A few of the odder fates that might befall a world, as well as salvage operators’ slang terms for such worlds:
- Deadworld: A world whose inhabitants have been rendered irretrievably non-sapient by a contagious neurological disease, parasitic fungus, basilisk meme, or other similar vector. Though in many cases their bodies are alive and kicking, they’ve been declared legally brain-dead, leaving the world open for salvage. Describing these unfortunate remnants as “zombies” is considered both unscientific and insensitive, which stops basically no-one. Sometimes an apparent deadworld turns out to actually be a nascent planetary-scale hive mind, which just gets awkward for everybody involved.
- Eight-Ball: A world that‘s experienced a hard-takeoff singularity, a sudden asymptotic acceleration of cultural and technological development that certain worlds undergo for reasons which remain unclear. Nobody’s 100% sure what happens to the inhabitants of such worlds; some believe they transform into beings of pure information, transcend to another dimension, or simply die off, their civilisation achieving its zenith, decline and extinction in a matter of hours. Whatever the truth may be, one thing’s for sure: they don’t need any of their stuff anymore.

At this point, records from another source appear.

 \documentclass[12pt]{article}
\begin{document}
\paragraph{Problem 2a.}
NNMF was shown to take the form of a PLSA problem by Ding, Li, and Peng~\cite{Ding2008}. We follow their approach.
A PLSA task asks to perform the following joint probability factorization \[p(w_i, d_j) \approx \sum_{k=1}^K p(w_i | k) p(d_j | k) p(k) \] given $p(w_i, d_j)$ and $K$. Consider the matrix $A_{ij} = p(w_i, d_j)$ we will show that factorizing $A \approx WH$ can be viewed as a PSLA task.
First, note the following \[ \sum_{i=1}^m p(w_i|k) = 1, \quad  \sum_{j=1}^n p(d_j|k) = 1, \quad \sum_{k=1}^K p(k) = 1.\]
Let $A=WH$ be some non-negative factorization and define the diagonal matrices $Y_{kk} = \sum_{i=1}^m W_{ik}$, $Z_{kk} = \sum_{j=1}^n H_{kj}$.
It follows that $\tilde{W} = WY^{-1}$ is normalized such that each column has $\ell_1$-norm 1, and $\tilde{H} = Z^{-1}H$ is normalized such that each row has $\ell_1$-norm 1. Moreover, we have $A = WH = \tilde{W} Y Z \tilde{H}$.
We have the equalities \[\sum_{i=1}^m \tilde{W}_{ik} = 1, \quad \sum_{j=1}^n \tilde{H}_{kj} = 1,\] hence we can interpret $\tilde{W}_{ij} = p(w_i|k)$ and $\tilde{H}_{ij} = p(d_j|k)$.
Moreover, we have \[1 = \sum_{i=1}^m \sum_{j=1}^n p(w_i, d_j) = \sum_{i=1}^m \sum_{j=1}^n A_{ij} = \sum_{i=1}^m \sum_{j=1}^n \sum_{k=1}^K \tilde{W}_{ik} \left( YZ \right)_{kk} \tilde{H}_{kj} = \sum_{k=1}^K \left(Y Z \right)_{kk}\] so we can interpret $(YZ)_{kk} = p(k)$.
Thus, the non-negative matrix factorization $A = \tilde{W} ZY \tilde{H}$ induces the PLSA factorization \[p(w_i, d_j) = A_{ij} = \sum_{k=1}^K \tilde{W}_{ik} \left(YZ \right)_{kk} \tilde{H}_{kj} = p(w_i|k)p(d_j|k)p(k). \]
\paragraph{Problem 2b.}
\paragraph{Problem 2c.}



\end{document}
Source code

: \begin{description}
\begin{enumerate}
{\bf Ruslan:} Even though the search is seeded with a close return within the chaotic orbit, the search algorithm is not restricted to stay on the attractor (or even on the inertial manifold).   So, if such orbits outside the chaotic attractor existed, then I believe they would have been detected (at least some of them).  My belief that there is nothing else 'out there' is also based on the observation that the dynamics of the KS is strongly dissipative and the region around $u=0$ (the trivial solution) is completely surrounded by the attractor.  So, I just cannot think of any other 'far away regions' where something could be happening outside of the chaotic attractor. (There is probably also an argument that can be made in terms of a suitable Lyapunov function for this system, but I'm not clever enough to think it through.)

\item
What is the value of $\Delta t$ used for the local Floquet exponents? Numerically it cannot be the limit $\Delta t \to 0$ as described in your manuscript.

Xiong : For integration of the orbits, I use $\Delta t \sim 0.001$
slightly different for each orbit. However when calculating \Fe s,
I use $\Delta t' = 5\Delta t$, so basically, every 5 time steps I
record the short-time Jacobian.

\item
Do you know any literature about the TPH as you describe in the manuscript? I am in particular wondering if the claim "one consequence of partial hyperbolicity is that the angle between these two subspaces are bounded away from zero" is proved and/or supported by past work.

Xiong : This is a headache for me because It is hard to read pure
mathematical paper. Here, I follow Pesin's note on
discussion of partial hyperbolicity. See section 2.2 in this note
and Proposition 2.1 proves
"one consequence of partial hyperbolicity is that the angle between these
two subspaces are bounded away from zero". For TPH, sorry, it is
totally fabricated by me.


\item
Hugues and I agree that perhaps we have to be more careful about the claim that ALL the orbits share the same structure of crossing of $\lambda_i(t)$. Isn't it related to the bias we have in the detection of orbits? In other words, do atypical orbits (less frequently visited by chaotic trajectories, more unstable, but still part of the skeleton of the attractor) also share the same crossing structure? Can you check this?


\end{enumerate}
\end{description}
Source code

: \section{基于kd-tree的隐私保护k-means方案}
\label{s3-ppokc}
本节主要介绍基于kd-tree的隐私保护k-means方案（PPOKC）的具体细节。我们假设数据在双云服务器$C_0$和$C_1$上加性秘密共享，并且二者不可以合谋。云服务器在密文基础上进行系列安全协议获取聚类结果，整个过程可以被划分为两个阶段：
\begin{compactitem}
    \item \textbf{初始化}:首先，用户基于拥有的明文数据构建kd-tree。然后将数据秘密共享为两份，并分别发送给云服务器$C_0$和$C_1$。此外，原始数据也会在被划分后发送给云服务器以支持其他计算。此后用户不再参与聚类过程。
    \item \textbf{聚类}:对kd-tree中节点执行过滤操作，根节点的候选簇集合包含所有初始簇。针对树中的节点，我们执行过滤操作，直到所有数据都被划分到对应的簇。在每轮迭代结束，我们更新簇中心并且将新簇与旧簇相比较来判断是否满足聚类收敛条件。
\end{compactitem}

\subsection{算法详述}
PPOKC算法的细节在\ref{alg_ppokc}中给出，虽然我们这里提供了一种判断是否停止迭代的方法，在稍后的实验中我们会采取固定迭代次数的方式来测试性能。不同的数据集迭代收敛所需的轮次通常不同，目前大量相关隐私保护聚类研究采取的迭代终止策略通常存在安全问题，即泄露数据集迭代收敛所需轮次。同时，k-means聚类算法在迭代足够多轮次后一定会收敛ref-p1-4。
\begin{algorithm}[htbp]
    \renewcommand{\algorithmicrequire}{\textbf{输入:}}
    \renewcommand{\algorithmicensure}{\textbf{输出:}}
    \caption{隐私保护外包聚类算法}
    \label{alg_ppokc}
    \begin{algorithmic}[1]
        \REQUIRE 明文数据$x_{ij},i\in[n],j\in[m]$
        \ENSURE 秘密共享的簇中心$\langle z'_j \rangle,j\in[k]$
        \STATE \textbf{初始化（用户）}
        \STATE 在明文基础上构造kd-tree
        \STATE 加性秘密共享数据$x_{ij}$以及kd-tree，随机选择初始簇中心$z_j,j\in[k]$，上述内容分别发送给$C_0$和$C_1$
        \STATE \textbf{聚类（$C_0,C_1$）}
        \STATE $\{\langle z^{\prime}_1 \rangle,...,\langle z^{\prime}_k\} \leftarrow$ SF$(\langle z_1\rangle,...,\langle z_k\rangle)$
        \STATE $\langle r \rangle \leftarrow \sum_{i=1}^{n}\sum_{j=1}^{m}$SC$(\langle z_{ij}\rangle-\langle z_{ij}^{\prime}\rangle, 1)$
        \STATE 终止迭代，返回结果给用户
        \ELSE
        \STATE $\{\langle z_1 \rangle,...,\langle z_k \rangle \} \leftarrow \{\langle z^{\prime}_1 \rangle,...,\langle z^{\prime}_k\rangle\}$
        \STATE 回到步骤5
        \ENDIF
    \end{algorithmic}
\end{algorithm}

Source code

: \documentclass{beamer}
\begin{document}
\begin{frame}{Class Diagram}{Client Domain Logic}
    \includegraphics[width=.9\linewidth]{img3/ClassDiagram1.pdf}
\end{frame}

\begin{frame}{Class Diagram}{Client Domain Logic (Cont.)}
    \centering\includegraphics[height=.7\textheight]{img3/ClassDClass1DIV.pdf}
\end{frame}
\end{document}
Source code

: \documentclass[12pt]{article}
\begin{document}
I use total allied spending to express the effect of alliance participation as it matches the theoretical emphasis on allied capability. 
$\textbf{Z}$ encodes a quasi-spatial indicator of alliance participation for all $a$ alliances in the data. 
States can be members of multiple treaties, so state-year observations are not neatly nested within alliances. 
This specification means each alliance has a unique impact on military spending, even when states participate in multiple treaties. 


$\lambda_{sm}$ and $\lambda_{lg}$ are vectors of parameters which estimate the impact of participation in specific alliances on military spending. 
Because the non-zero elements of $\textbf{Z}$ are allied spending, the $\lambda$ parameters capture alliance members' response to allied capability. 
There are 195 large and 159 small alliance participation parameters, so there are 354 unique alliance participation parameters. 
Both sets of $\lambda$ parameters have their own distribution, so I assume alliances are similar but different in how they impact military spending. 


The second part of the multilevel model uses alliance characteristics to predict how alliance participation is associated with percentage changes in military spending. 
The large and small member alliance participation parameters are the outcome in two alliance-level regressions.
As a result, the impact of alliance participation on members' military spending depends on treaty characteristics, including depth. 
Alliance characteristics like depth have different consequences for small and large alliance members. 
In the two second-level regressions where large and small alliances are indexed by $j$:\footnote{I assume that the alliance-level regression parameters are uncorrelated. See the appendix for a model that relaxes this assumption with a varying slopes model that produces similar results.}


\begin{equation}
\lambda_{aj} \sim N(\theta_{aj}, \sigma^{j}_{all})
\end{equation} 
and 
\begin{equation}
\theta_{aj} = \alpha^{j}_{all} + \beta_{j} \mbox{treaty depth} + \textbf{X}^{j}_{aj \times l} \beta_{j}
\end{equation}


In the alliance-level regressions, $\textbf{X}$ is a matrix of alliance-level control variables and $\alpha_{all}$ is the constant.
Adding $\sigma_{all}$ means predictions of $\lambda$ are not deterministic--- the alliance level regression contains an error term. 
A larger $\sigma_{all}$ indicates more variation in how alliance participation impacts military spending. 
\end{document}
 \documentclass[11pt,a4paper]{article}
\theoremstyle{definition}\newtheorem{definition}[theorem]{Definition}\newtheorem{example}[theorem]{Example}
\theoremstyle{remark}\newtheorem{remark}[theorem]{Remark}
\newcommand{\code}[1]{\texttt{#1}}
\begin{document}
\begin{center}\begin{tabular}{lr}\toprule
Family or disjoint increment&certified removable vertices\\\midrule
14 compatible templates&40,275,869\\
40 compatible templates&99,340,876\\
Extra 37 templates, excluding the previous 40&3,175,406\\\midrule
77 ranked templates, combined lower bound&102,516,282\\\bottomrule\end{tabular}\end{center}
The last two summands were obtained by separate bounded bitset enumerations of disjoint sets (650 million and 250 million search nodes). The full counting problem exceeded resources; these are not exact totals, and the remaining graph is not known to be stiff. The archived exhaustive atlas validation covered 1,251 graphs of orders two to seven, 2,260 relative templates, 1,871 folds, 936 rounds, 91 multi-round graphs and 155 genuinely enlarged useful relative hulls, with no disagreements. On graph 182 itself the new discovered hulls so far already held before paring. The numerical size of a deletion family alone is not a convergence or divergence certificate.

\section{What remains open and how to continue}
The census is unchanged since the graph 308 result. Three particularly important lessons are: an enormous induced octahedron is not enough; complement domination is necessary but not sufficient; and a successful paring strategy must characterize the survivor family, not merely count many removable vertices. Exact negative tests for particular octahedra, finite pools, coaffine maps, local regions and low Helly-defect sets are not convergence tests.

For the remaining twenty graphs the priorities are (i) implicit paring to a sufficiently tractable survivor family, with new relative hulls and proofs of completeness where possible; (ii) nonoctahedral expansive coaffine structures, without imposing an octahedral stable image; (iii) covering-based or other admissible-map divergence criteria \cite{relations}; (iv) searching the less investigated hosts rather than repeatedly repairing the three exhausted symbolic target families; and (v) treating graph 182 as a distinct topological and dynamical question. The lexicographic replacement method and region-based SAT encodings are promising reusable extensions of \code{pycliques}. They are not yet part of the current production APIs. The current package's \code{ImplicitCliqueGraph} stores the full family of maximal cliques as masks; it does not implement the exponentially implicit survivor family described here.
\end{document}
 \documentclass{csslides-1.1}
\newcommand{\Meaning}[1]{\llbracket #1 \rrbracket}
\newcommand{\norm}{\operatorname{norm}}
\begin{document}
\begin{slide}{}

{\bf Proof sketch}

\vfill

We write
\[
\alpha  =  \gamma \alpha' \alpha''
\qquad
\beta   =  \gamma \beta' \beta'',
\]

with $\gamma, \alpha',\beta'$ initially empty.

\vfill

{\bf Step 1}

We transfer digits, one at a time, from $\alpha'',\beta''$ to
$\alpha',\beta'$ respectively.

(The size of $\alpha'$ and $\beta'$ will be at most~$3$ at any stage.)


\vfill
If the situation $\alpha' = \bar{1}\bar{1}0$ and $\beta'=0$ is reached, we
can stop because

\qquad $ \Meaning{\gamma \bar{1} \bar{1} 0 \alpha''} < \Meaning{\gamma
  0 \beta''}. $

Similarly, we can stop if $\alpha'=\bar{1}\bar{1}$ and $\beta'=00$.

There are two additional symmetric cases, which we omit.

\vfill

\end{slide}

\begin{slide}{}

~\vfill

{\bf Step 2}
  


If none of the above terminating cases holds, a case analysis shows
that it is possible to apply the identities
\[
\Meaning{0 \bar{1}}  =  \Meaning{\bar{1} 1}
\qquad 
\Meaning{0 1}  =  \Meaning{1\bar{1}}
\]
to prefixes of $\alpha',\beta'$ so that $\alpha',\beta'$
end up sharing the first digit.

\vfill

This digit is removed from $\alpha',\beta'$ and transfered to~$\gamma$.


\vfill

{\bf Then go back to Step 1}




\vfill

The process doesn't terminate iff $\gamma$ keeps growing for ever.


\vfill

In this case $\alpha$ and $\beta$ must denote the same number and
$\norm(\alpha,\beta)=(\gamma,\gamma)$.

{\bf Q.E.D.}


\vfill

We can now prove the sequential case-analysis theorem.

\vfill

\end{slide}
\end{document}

Eight-balls are highly sought after by salvage operators because of all the physics-defying Weird Shit the planet’s former owners tend to leave behind in the wake of their apotheosis, and are among the most dangerous assignments imaginable for the exact same reason.
- Locker: One of the oddest fates that can befall a world, a temporally locked civilisation – or “locker”, for short – is literally frozen in a single moment, usually as a result of some damn fool messing around with time travel. With fewer than a dozen known cases in the whole of galactic history, lockers present a unique salvage opportunity: the retrieval not of property, but of people. No means of reversing a temporal lock exists, so the world’s inhabitants must be rescued one at a time, by crews equipped with containment suits that allow them to move about in frozen time – a task frequently contracted out to established salvage operators. Lingering on such worlds is not recommended; though there’s no scientific proof of their existence, rumours persist that temporal locks are known to draw the attention of things that live sideways in time.
(Feel free to add your own!)
- Fortress: The inhabitants of these worlds discovered or made something that they thought no living being should have access to. It is for this reason, or so the theory goes, that they collectively decided to kill off their own entire civilizations en masse. They also figured nobody else should touch whatever goodies they left behind (good reason to do exactly that) and transformed their entire planet into a fortress/death trap of automated defenses, drones, hazards, and other nasty surprises. Extremely hostile environment, so there must be something worth fetching – besides all the high-grade military hardware.
- Safari: Whether by the hand of reckless scientists or an unfortunate quirk of evolution, these planets’ sapient species were overtaken and wiped out by an excessively aggressive strain of super-predator. These beasties don’t have much use for the biological samples and valuable minerals lying about… But beware; they don’t know that.
- Reliquary: The natives’ religious beliefs somehow led to their extinction, whether by excessive sacrifices, overly strict piety or other means. While their home worlds are not that dangerous and in most cases even recolonizable, certain collectors pay good money for art objects made by the zealots. You’ll have to be quick if you want to land a contract for one of these.